Jusqu’à la fin, le Pape continue à dénoncer fermement le conflit, mais il n’évoque jamais les causes de la guerre et refuse absolument le jeu venimeux des pays européens qui s’acharnent à rejeter toutes les responsabilités sur l’ennemi. Benoît XV souhaite maintenir la papauté au-dessus de cette violence intellectuelle et morale qui n’est que le prolongement de la violence physique vécue dans les tranchées. En même temps, il ne prend jamais position directement face aux événements liés à la guerre. S’il rappelle sans cesse l’obligation de respecter le droit et la justice, il ne condamne jamais en les nommant telle ou telle exaction de l’un ou l’autre camp. Pour Benoît XV, la guerre est provoquée par l’absence de fraternité, le mépris de l’autorité, l’injustice entre les citoyens et l’appétit désordonné des biens périssables, c’est-à-dire le matérialisme et l’oubli de Dieu, ce qu’il résume par cette formule : "l’humaine démence". Cela seul suffit, et la papauté se doit de rester impartiale dans ce chaos.
Cette attitude, pour sage et juste qu’elle soit, ne vaut à Benoît XV que déboires et désillusions. En effet, les deux camps en présence souhaiteraient que le pape prenne parti en leur faveur. D’un côté, la France et ses alliés ne comprennent pas pourquoi le pape ne dénonce pas la violation de la neutralité belge par l’Allemagne en août 1914. De l’autre côté, l’Allemagne et l’Autriche-Hongrie ne comprennent pas pourquoi le Pape ne soutient pas le seul pays officiellement catholique (l’empire autrichien) face à l’Angleterre protestante, la Russie orthodoxe et la France athée et anticléricale. La position de Benoît XV est ainsi particulièrement inconfortable. Il est incompris, critiqué, et même fortement attaqué, à la fois par les opinions publiques manipulées par la presse, mais aussi par les fidèles, et même par les différents clergés nationaux.
Un pasteur universel
Pourtant, cette impartialité est nécessaire à plus d’un titre. D’abord parce que Benoît XV se considère comme le pasteur universel et, de ce fait, il doit prendre soin de toutes les brebis que le Christ lui a confiées, sans en préférer aucune, sans en rejeter aucune. D’autre part, son refus de se positionner en juge lui permet de maintenir un caractère supranational qu’il utilise pour œuvrer en faveur de la paix.

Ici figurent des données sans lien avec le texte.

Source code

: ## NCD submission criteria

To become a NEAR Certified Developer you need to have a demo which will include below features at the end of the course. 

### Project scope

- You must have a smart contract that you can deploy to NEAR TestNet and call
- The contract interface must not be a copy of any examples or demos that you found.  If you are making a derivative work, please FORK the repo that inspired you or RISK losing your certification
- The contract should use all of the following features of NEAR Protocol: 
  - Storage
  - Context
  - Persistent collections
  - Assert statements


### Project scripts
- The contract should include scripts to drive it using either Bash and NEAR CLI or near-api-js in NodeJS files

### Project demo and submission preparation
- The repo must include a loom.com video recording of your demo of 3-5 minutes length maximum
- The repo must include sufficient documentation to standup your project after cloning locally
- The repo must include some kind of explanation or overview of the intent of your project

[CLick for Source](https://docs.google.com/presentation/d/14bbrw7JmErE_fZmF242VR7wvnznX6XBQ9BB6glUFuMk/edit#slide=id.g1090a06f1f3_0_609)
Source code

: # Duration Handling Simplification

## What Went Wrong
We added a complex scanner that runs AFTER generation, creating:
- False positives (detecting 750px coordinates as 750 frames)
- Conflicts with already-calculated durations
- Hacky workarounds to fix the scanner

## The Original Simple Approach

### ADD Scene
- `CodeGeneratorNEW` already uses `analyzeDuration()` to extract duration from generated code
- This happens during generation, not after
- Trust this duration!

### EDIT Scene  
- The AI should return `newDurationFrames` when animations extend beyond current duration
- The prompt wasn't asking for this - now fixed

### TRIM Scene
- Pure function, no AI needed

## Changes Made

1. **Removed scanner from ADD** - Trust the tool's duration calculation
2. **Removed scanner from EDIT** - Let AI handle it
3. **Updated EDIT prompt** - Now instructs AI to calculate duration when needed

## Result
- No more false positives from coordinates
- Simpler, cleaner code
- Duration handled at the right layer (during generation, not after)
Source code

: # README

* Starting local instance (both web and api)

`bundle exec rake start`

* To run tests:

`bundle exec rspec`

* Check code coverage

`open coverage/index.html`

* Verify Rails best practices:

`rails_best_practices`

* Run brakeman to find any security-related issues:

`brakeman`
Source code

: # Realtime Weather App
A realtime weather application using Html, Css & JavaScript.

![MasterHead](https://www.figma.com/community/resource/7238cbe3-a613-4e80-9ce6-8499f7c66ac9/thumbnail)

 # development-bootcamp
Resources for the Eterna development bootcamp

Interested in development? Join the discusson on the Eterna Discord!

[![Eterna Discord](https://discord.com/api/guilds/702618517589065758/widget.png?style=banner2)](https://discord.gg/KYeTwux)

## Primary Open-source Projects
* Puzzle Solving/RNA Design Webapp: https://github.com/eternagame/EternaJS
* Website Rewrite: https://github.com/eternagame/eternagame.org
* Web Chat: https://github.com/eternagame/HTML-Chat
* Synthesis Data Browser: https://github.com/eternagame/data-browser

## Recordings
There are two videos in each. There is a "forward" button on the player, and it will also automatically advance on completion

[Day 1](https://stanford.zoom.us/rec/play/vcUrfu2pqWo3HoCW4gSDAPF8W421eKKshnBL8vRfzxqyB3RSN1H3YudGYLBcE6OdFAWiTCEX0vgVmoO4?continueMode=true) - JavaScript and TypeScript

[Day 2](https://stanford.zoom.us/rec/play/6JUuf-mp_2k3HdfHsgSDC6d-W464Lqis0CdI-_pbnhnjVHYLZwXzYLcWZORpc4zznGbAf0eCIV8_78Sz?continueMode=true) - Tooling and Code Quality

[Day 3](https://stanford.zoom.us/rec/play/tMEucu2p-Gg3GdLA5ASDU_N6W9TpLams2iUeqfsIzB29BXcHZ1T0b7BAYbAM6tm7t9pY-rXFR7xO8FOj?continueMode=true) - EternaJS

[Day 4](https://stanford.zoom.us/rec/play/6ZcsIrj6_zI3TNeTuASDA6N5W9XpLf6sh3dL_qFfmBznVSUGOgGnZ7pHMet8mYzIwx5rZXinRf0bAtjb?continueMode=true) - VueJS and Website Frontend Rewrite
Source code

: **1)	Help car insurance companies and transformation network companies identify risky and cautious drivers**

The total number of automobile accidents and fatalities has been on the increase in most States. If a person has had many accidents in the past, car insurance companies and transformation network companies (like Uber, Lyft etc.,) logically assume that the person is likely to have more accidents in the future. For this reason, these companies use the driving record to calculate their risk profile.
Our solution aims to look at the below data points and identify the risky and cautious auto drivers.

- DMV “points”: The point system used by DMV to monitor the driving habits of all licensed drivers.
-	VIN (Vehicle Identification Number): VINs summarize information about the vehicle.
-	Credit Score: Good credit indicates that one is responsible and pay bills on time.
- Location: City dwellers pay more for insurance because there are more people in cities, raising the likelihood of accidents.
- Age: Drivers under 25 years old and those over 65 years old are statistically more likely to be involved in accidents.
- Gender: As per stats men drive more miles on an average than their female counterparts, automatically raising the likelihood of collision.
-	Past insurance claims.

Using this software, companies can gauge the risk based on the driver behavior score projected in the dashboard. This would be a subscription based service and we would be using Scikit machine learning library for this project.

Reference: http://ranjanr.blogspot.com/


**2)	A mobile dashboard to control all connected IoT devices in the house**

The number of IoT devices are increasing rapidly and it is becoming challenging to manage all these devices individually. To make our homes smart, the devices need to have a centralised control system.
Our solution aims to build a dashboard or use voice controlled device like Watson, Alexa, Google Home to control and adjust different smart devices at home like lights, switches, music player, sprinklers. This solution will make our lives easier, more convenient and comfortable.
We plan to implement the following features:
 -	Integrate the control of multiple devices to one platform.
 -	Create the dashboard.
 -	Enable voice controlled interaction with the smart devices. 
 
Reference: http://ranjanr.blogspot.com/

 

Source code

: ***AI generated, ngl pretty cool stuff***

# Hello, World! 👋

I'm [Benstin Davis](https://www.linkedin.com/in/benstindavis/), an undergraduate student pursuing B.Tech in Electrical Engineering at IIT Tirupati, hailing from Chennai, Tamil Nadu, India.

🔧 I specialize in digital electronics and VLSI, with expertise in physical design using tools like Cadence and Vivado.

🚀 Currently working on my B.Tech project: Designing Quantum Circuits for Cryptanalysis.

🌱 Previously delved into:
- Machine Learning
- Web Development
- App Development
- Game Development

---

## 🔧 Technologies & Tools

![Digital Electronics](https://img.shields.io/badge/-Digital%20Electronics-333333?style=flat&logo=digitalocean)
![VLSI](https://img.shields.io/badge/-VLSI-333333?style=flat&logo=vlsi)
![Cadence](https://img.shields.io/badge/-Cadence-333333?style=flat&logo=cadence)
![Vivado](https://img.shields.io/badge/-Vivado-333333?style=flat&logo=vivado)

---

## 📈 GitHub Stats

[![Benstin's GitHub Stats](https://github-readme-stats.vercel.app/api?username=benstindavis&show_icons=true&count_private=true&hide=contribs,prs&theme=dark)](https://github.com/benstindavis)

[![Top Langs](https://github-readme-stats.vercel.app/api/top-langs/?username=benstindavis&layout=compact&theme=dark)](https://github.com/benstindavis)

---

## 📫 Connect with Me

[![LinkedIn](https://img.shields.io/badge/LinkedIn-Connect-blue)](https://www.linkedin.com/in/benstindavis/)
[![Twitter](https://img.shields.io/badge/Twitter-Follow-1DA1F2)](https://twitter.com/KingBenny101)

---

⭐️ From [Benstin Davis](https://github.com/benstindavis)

En effet, pendant toute la durée du conflit, le Pape exerce une intense activité diplomatique, attentivement étudiée par l’historienne Nathalie Renoton-Beine. Benoît XV promeut ainsi l’idée de paix de compromis, de laquelle les deux camps ennemis sortiraient la tête haute en trouvant ensemble un accord de paix, dans un esprit d’équité, pour le bien des peuples et des Etats. Le Pape craint une paix de victoire qui écraserait et humilierait les pays vaincus, et alimenterait rancune et haine.
Toutes les tentatives de Benoît XV sont malheureusement vouées à l’échec. Voyant cela, le pape ne se décourage pas et décide de se tourner vers une diplomatie de l’assistance, pour tenter, au moins, d’atténuer les maux de la guerre, selon sa propre expression. C’est ainsi que le Vatican organise des échanges de prisonniers via la Suisse ; participe au secours des population belges et françaises qui vivent sur les territoires envahis ; ravitaille les enfants autrichiens qui souffrent de la famine. L’impartialité dans laquelle Benoît XV sut maintenir la papauté pendant la guerre fut sur le moment très largement vilipendée par ses contemporains. Elle eut cependant un effet considérable sur le long terme en permettant au Vatican de se rapprocher des pays en guerre, de se positionner au cœur des relations internationales, et d'asseoir définitivement son autorité morale.